Yes, it is.
Packets are packets. They all get sorted and delivered equally and agnostically, whether they are cat videos or cardiac teleconference. If that is not happening, then that is a capacity/routing issue, not a legal one.
Would you also claim, Mr. McClintock, that the Government seized unprecedented control over elections under the guise of Suffrage? Is Suffrage the notion that all votes should be treated equally, regardless whether they come from white men, black women, etc.? Here's a hint: YES IT IS.
You're talking about technicality, I'm talking about the appeal to emotion. Net Neutrality is
not the statement that cat videos are of equal importance to hospital information. It is the statement that data is data, and companies have to treat data in the way that they've promised to. You're right that if cat videos are keeping cardiac teleconferencing from happening, then it's a capacity/routing issue, but the general public doesn't realize that, and that's why I'm saying this guy is wrong.
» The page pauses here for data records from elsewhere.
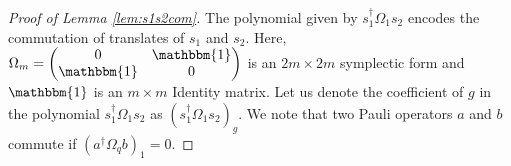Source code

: \documentclass[prx,twocolumn,superscriptaddress,nofootinbib,showpacs,notitlepage]{revtex4-2}
\newcommand{\beq}{\begin{eqnarray}}
\newcommand{\eeq}{\end{eqnarray}}
\begin{document}
\begin{proof}[Proof of Lemma \ref{lem:s1s2com}]

The polynomial given by
$s_1^\dagger \Omega_1 s_2$ encodes the commutation of translates of $s_1$ and $s_2$. Here,  $\Omega_m=\begin{pmatrix}
0 & \mathbbm{1} \\
\mathbbm{1} & 0 
\end{pmatrix}$ is an $2m\times 2m$ symplectic form and $\mathbbm{1}$ is an $m\times m$ Identity matrix.
Let us denote the coefficient of $g$ in the polynomial $s_1^\dagger \Omega_1 s_2$ as $(s_1^\dagger \Omega_1 s_2)_g$. We note that two Pauli operators $a$ and $b$ commute if $(a^\dagger \Omega_q b)_1=0$. 


\end{proof}
\end{document}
He's wrong because there is
zero technical reason why a cat video should ever cause a problem with a teleconferencing call. The hospital is free to set it up it's own network so that it's own system sets priority to video conferencing (this is already done by businesses, and they're still free to block whatever content they want). The hospital is also free to pay the ISP for a dedicated business line, as businesses have done for years, both major institutions and small offices. They don't have to share bandwidth the way most residential connections do (and presumably still will, even under net neutrality). Lastly the backbone connection between those business lines should have more than enough capability to transfer all the cat videos and CAT scans everyone who paid for internet connections could want.
What he's implying is that what I've described isn't the case. He's implying that somewhere in the chain is the inability for both types of communication to happen at the same time, and
that is not how the internet functions. Net Neutrality is not saying "we have to choose between frivolous and serious communication", because that choice doesn't exist. It's a statement based on false assumptions. It's not false because he's wrong about cat videos being sent with the same speed as echocardiograms, it's false because of even implying that Youtube should ever impact a medical consultation in any way shape or form, other than from incompetence on the part of the ISPs.